A further reference quoted by Dillon appeared in the Dublin Freeman’s Journal and National Press.  The editor of the newspaper printed the letter and claimed it was from a senior ranking British officer whose identity could not be revealed for fear of reprisal.  The letter was detailed and described tactics used by the Boers to fight the British.

The focus of the letter was the allegation against Kitchener and the officer’s self-justification for speaking out:[xxvii]

‘I have great hesitation in writing what follows, because it will seem incredible to most people. But I think it is necessary, because I am convinced that the man who conceived so diabolical an idea will take care to guard himself from the consequences, and impute the blame to others when the deed is done. Soldiers and regimental officers will be made to bear the blame, and, therefore, I consider the honour of the army is at stake, and I prefer that the obloquy should fall on the real author rather than on those among whom I have served for so many years, whose friendship I claim, and whose honour is as dear to me as my own. Lord Kitchener having, as he thought, caged his enemy, sent secret instructions to the troops to take no prisoners; that is, if the Boers, surroundedon all sides, find themselves unable to resist, and hoist the white flag as a token of surrender, they are to be shot down to the last man. Even now that the order has been given I do not believe that it will be fully                carried out unless under the eye of Lord Kitchener or a few of his adherents. Some massacre will probably take place, because there are a few men who will do any deed to gain the favour of superiors. But I cannot bring myself to believe that the English and Irish soldiers will commit so dastardly a crime unless they have been previously worked upon and maddened by tales of                 supposed atrocities. Certainly many things have happened during the last fewmonths which I did not anticipate’.

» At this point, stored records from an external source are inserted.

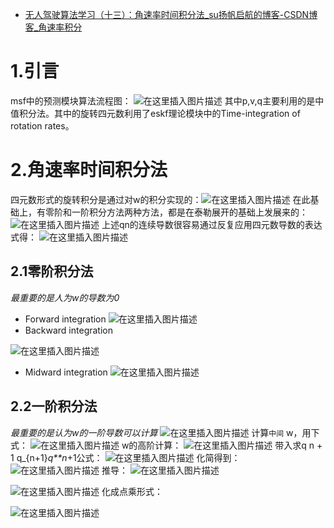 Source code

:- [无人驾驶算法学习（十三）：角速率时间积分法_su扬帆启航的博客-CSDN博客_角速率积分](https://blog.csdn.net/orange_littlegirl/article/details/103216243)

# 1.引言

msf中的预测模块算法流程图：
![在这里插入图片描述](https://img-blog.csdnimg.cn/2019112317081850.jpg?x-oss-process=image/watermark,type_ZmFuZ3poZW5naGVpdGk,shadow_10,text_aHR0cHM6Ly9ibG9nLmNzZG4ubmV0L29yYW5nZV9saXR0bGVnaXJs,size_16,color_FFFFFF,t_70)
其中p,v,q主要利用的是中值积分法。其中的旋转四元数利用了eskf理论模块中的Time-integration of rotation rates。

# 2.角速率时间积分法

四元数形式的旋转积分是通过对w的积分实现的：![在这里插入图片描述](https://img-blog.csdnimg.cn/20191123172638414.PNG)
在此基础上，有零阶和一阶积分方法两种方法，都是在泰勒展开的基础上发展来的：
![在这里插入图片描述](https://img-blog.csdnimg.cn/20191123173007822.PNG)
上述qn的连续导数很容易通过反复应用四元数导数的表达式得：
![在这里插入图片描述](https://img-blog.csdnimg.cn/20191123173104587.PNG)

## 2.1零阶积分法

*最重要的是人为w的导数为0*

- Forward integration
  ![在这里插入图片描述](https://img-blog.csdnimg.cn/20191123173959582.PNG)
- Backward integration

![在这里插入图片描述](https://img-blog.csdnimg.cn/20191123174124527.PNG)

- Midward integration
  ![在这里插入图片描述](https://img-blog.csdnimg.cn/20191123174154666.PNG)

## 2.2一阶积分法

*最重要的是认为w的一阶导数可以计算*
![在这里插入图片描述](https://img-blog.csdnimg.cn/20191125093028200.PNG)
计算`中间` w，用下式：
![在这里插入图片描述](https://img-blog.csdnimg.cn/20191125093234994.PNG)
w的高阶计算：
![在这里插入图片描述](https://img-blog.csdnimg.cn/20191125123307831.PNG)
带入求q n + 1 q_{n+1}*q**n*+1​公式：
![在这里插入图片描述](https://img-blog.csdnimg.cn/20191125123811535.PNG?x-oss-process=image/watermark,type_ZmFuZ3poZW5naGVpdGk,shadow_10,text_aHR0cHM6Ly9ibG9nLmNzZG4ubmV0L29yYW5nZV9saXR0bGVnaXJs,size_16,color_FFFFFF,t_70)
化简得到：
![在这里插入图片描述](https://img-blog.csdnimg.cn/20191125123935516.PNG)
推导：
![在这里插入图片描述](https://img-blog.csdnimg.cn/20191125140826966.PNG?x-oss-process=image/watermark,type_ZmFuZ3poZW5naGVpdGk,shadow_10,text_aHR0cHM6Ly9ibG9nLmNzZG4ubmV0L29yYW5nZV9saXR0bGVnaXJs,size_16,color_FFFFFF,t_70)

![在这里插入图片描述](https://img-blog.csdnimg.cn/20191125140920442.PNG)
化成点乘形式：

![在这里插入图片描述](https://img-blog.csdnimg.cn/20191125141130831.PNG) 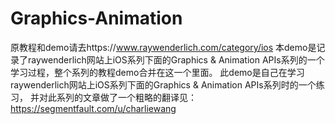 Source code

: # Graphics-Animation


原教程和demo请去https://www.raywenderlich.com/category/ios
本demo是记录了raywenderlich网站上iOS系列下面的Graphics &amp; Animation APIs系列的一个学习过程，整个系列的教程demo合并在这一个里面。
此demo是自己在学习raywenderlich网站上iOS系列下面的Graphics & Animation APIs系列时的一个练习，
并对此系列的文章做了一个粗略的翻译见：https://segmentfault.com/u/charliewang
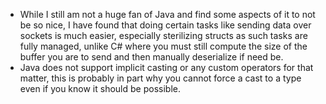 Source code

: - While I still am not a huge fan of Java and find some aspects of it to not be so nice, I have found that doing certain tasks like sending data over sockets is much easier, especially sterilizing structs as such tasks are fully managed, unlike C# where you must still compute the size of the buffer you are to send and then manually deserialize if need be.
- Java does not support implicit casting or any custom operators for that matter, this is probably in part why you cannot force a cast to a type even if you know it should be possible.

Lieutenants Harry ‘Breaker’ Morant, Peter Handcock and George Witton

The issuing of illegal orders to execute prisoners was highlighted in the trials and sentencing of these Australian volunteers for shooting 12 Boers prisoners.  Morant and Handcock were executed on 27 Feb 1902. Witton was sentenced to life imprisonment.

George Witton wrote a book on his return to Australia in 1904. He gave precise detail of the circumstances surrounding the trial and sentencing and the decision that they were compelled to obey orders from Kitchener that they believed were lawful and had to be obeyed.[xxviii]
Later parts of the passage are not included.